Developing in the Scratchpad using Python

This section guides you through the execution of Python code and APIs using the Scratchpad.

The Python environment in the Scratchpad offers a unique, self-contained location where you can assign variables and create analyses that are visible only to you.

Python language

The following sections describe how to:

Execute code using Python in the Scratchpad
- Use KX defined Python libraries
Interact with custom code using Packages
Develop machine learning workflows using the Machine Learning Core APIs
Include q in your Python code using PyKX
Develop Stream Processor pipelines using the Stream Processor Python API.
Debug UI Pipelines

For information on data visualization and console output in the Scratchpad see here.

If you primarily develop in q see here.

Execute Python code

When executing code in the Scratchpad, keep these key points in mind:

The Python language is highlighted within the Scratchpad to indicate the use of Python code.
Use Ctrl + Enter or Cmd + Enter, depending on OS, to execute the current line or selection. You can execute the current line without selecting it.
Click Run Scratchpad to execute everything in the editor.

Available Python Libraries

The Scratchpad supports the libraries currently installed within the Scratchpad image. The following is a selection of the most important data-science libraries included:

Machine learning libraries: keras, scikit-learn, tensorflow-cpu, xgboost
Data science libraries: numpy, pandas, scipy, statsmodels, h5py (numerical data storage), pytz (for working with timezones)
Natural language processing: spacy (parsing, tokenizing, named entity recognition), beautifulsoup4 (HTML and XML parsing)
Insights and kdb+ integration: kxi (the stream processor and assorted Insights-specific functionality), pykx (allows running q and Python code in the same process)

For the complete list, with versions, run the following in a scratchpad

import pkg_resources
"\n".join(sorted([package.key + "==" + package.version for package in pkg_resources.working_set]))

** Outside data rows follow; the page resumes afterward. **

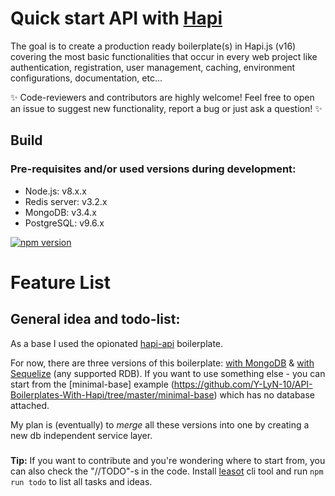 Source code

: Quick start API with [Hapi](https://github.com/hapijs/hapi)
===

The goal is to create a production ready boilerplate(s) in Hapi.js (v16) covering the most basic functionalities that occur in every web project like authentication, registration, user management, caching, environment configurations, documentation, etc... 

:sparkles: Code-reviewers and contributors are highly welcome! Feel free to open an issue to suggest new functionality, report a bug or just ask a question! :sparkles: 

## Build

### Pre-requisites and/or used versions during development:
- Node.js: v8.x.x
- Redis server: v3.2.x
- MongoDB: v3.4.x
- PostgreSQL: v9.6.x

[![npm version](https://badge.fury.io/js/npm.svg)](https://badge.fury.io/js/npm)

Feature List
===

## General idea and todo-list:

As a base I used the opionated [hapi-api](https://github.com/rjmreis/hapi-api) boilerplate.

For now, there are three versions of this boilerplate: [with MongoDB](https://github.com/Y-LyN-10/API-Boilerplates-With-Hapi/tree/master/mongodb-version) & [with Sequelize](https://github.com/Y-LyN-10/API-Boilerplates-With-Hapi/tree/master/sequelize-version) (any supported RDB). If you want to use something else - you can start from the [minimal-base] example (https://github.com/Y-LyN-10/API-Boilerplates-With-Hapi/tree/master/minimal-base) which has no database attached. 

My plan is (eventually) to *merge* all these versions into one by creating a new db independent service layer.

###
**Tip:** If you want to contribute and you're wondering where to start from, you can also check the "//TODO"-s in the code. Install [leasot](https://github.com/pgilad/leasot) cli tool and run `npm run todo` to list all tasks and ideas.
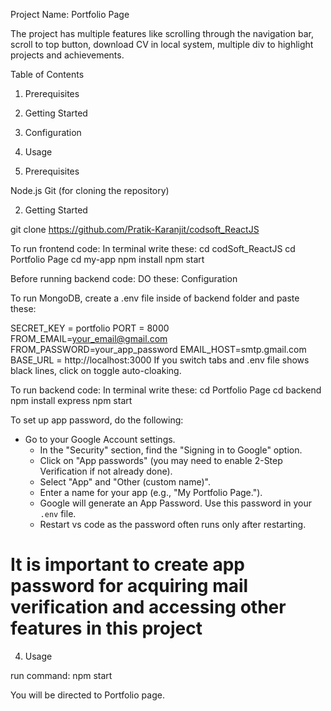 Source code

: Project Name: Portfolio Page

The project has multiple features like scrolling through the navigation bar, scroll to top button, download CV in local system, multiple div to highlight projects and achievements.

Table of Contents
1. Prerequisites
2. Getting Started
3. Configuration
4. Usage


1. Prerequisites

Node.js
Git (for cloning the repository)


2. Getting Started

git clone https://github.com/Pratik-Karanjit/codsoft_ReactJS

To run frontend code:
In terminal write these:
cd codSoft_ReactJS
cd Portfolio Page
cd my-app
npm install 
npm start


Before running backend code:
DO these:
Configuration

To run MongoDB, create a .env file inside of backend folder and paste these:

SECRET_KEY = portfolio
PORT = 8000
FROM_EMAIL=your_email@gmail.com
FROM_PASSWORD=your_app_password
EMAIL_HOST=smtp.gmail.com
BASE_URL = http://localhost:3000
If you switch tabs and .env file shows black lines, click on toggle auto-cloaking.

To run backend code:
In terminal write these:
cd Portfolio Page
cd backend 
npm install express
npm start


To set up app password, do the following:

 - Go to your Google Account settings.
   - In the "Security" section, find the "Signing in to Google" option.
   - Click on "App passwords" (you may need to enable 2-Step Verification if not already done).
   - Select "App" and "Other (custom name)".
   - Enter a name for your app (e.g., "My Portfolio Page.").
   - Google will generate an App Password. Use this password in your `.env` file.
   - Restart vs code as the password often runs only after restarting.

# It is important to create app password for acquiring mail verification and accessing other features in this project

4. Usage

run command: npm start

You will be directed to Portfolio page. 



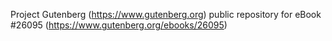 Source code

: Project Gutenberg (https://www.gutenberg.org) public repository for eBook #26095 (https://www.gutenberg.org/ebooks/26095)

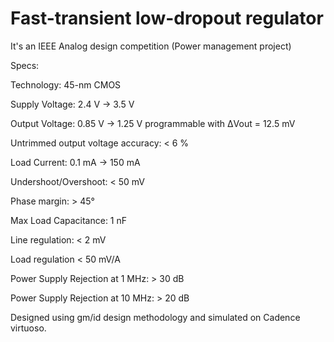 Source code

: # Fast-transient low-dropout regulator
It's an IEEE Analog design competition (Power management project)

Specs:

Technology: 45-nm CMOS

Supply Voltage: 2.4 V → 3.5 V

Output Voltage: 0.85 V → 1.25 V programmable with ΔVout = 12.5 mV

Untrimmed output voltage accuracy: < 6 %

Load Current: 0.1 mA → 150 mA

Undershoot/Overshoot: < 50 mV

Phase margin: > 45°

Max Load Capacitance: 1 nF

Line regulation: < 2 mV

Load regulation < 50 mV/A

Power Supply Rejection at 1 MHz: > 30 dB

Power Supply Rejection at 10 MHz: > 20 dB

Designed using gm/id design methodology and simulated on Cadence virtuoso.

The Scratchpad does not currently support the integration of your own Python library.

Interact with custom code

By using Packages you can add custom code to kdb Insights Enterprise for use in:

The Stream Processor when adding custom streaming analytics
The Database for adding custom queries.

The Scratchpad also has access to these APIs allowing you to load custom code and access user-defined functions when prototyping workflows for the Stream Processor or developing analytics for custom query APIs.

The example below demonstrates a Scratchpad workflow that utilizes both the packages and UDF APIs available within the Scratchpad.

This example shows a package named "ml", containing two functions that increment every value in the input by one. They are each passed a q table of two columns, each with five random numbers between 0 and 1. The functions return the incremented values.

python packages functionality

Develop machine learning workflows

The Scratchpad has access to a variety of machine learning libraries developed by the Python community and by KX. Specifically, you can use the KX ML Python library to access its Model Registry functionality as well as some of the most used machine learning and NLP Python libraries:

library	version
beautifulsoup4	4.11.2
keras	2.11.0
numpy	1.22.4
pandas	1.4.4
scikit-learn	1.5.1
scipy	1.7.3
spacy	3.6.1
statsmodels	0.13.1
tensorflow-cpu	2.11.1
xgboost	1.6.2

The example below shows how you can use this functionality to preprocess data, fit a machine learning model, and store this ephemerally within your Scratchpad session. (Note that storing models in this manner results in them being lost upon restarting the Scratchpad pod.)

python ml functionality

Code snippet for ML Scratchpad example

Use the following code to replicate the behavior illustrated in the screenshot above:

import pandas as pd
from sklearn.linear_model import LinearRegression
import pykx as kx
import kxi.ml as ml
ml.init()

# Generate random q data converting to Pandas
raw_q_data = kx.q('([]asc 100?1f;100#50f;100?1f;y:desc 100?1f)')
raw_pd_data = raw_q_data.pd()

features = raw_pd_data.get(['x', 'x1', 'x2'])
target = raw_pd_data['y']

# Remove columns of zero variance
data = features.loc[:, features.var() != 0.0]
data

# Fit a model and produce predictions against original data
model = LinearRegression(fit_intercept=True).fit(data, target)
predictions = model.predict(data)

# Create a new ML Registry and add model to the temporary registry
ml.registry.new.registry('/tmp')
ml.registry.set.model(model, 'skmodel', 'sklearn', '/tmp')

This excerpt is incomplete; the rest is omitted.